Task to complete:
From the material below, list every line containing "tabular".

-------- Record set --------

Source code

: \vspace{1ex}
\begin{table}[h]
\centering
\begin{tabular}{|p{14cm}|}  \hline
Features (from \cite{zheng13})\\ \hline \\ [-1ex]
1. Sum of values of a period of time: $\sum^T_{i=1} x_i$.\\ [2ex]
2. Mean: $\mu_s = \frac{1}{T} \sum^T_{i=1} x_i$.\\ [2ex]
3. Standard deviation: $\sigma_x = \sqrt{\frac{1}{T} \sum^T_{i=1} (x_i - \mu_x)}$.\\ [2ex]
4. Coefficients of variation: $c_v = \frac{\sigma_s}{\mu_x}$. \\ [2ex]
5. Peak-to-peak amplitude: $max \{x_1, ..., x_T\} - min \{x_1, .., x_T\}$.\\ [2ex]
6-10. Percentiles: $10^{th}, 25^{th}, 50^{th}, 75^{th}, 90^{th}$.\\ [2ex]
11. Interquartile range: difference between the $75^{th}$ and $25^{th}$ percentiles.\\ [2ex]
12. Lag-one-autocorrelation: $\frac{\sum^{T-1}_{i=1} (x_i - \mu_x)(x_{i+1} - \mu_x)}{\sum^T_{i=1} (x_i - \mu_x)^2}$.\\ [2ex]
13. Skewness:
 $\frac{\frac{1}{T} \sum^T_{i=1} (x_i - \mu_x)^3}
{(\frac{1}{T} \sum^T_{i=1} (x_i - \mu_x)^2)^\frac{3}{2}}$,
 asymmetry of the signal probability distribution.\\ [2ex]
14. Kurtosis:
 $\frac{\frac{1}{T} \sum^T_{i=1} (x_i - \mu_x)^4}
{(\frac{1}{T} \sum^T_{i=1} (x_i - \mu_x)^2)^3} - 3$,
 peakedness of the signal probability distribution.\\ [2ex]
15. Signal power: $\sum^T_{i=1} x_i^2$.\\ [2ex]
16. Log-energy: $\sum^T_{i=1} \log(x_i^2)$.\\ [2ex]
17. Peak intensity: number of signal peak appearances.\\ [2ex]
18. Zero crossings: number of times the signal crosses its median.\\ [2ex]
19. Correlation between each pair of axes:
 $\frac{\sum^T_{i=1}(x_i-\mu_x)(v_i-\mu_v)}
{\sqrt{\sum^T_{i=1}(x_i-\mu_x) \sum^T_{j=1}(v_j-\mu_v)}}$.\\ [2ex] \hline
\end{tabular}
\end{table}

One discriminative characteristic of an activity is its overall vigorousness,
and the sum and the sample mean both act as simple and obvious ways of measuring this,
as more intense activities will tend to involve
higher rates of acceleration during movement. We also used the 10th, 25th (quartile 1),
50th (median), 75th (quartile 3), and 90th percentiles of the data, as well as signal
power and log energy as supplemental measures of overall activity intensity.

--------

Response for this exercise:
\begin{tabular}{|p{14cm}|}  \hline
\end{tabular}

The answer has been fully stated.